Exercise directions -
Would you return, word for word, the lines of the data below from the line with "作品影响力上开创了大剑猛男这" through the line with "### 品葱用户 **KC1984** 评论于 2021-05-20", and no others?

Records to process -

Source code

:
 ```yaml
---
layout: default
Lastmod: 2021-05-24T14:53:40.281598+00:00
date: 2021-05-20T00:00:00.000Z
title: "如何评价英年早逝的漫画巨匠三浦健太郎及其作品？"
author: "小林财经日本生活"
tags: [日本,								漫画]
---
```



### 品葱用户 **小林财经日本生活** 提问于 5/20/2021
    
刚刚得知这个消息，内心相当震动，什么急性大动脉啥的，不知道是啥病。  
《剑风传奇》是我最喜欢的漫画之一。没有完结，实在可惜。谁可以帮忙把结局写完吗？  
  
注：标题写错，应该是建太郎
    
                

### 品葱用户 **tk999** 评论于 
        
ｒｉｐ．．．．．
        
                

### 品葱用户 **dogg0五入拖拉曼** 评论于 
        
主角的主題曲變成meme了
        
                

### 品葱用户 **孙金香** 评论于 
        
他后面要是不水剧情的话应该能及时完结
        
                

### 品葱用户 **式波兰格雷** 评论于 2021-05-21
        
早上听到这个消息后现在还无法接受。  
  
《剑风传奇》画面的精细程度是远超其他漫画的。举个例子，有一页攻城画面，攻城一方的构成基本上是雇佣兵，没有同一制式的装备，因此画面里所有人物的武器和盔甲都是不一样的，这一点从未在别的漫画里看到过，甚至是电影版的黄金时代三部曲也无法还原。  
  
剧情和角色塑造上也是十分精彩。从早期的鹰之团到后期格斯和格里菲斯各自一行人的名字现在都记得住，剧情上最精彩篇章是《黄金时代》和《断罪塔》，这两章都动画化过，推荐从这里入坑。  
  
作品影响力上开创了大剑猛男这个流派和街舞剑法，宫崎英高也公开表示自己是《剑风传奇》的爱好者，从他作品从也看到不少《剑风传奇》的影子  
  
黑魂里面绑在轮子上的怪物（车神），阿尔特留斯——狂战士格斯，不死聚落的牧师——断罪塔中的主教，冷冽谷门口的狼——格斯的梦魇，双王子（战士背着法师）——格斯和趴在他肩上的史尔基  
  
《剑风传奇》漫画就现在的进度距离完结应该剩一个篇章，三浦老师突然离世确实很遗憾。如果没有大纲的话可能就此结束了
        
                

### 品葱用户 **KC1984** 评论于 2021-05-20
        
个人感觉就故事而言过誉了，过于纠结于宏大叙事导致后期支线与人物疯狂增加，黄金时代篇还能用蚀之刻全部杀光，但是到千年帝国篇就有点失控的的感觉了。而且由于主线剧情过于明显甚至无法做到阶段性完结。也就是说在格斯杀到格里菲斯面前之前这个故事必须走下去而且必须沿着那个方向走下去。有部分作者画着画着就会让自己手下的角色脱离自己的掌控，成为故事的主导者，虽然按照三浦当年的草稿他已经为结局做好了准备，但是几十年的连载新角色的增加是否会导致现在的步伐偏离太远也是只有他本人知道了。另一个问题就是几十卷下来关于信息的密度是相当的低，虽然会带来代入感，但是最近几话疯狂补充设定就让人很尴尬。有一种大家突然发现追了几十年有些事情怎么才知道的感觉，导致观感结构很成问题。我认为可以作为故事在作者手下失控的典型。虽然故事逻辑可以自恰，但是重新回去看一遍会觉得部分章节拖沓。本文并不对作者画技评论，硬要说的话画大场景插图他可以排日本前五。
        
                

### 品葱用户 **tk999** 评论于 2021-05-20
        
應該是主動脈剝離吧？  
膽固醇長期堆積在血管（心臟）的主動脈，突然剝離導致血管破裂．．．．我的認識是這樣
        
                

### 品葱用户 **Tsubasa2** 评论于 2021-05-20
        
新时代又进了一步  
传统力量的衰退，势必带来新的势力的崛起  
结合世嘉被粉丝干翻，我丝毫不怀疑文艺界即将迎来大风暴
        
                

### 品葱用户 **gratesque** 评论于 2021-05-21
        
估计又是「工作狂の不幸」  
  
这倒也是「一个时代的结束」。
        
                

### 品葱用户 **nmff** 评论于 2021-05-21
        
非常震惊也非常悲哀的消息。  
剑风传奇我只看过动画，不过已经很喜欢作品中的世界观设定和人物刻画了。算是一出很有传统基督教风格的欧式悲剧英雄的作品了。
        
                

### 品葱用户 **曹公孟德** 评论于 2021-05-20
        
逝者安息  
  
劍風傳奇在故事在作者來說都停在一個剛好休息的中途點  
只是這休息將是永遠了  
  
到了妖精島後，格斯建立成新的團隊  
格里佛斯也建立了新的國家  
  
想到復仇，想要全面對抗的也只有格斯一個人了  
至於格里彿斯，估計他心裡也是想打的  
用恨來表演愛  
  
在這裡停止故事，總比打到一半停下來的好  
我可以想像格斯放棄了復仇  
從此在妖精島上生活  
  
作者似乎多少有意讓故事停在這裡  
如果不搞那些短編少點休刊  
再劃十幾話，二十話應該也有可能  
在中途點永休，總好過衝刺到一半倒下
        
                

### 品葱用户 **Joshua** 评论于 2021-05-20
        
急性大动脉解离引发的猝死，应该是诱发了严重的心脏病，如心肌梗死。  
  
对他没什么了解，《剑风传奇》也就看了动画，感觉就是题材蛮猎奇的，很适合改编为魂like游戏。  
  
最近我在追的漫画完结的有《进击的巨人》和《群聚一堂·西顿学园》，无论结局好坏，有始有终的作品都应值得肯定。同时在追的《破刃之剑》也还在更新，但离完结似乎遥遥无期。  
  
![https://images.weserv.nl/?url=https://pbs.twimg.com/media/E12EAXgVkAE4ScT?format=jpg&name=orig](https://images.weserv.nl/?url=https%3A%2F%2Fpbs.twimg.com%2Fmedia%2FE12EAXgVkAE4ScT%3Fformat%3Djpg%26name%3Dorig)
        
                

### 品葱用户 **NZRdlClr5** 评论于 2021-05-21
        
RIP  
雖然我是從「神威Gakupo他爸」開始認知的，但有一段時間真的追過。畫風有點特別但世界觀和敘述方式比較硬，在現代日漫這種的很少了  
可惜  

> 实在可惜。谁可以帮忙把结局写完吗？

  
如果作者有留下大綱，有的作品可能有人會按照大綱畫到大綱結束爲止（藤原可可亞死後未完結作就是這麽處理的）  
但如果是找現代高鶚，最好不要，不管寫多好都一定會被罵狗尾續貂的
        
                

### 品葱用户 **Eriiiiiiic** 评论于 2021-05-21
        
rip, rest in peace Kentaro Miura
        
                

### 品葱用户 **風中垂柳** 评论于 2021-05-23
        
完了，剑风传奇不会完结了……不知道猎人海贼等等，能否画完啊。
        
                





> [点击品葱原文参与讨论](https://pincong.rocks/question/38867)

Solution to this task -
作品影响力上开创了大剑猛男这个流派和街舞剑法，宫崎英高也公开表示自己是《剑风传奇》的爱好者，从他作品从也看到不少《剑风传奇》的影子  
  
黑魂里面绑在轮子上的怪物（车神），阿尔特留斯——狂战士格斯，不死聚落的牧师——断罪塔中的主教，冷冽谷门口的狼——格斯的梦魇，双王子（战士背着法师）——格斯和趴在他肩上的史尔基  
  
《剑风传奇》漫画就现在的进度距离完结应该剩一个篇章，三浦老师突然离世确实很遗憾。如果没有大纲的话可能就此结束了
        
                

### 品葱用户 **KC1984** 评论于 2021-05-20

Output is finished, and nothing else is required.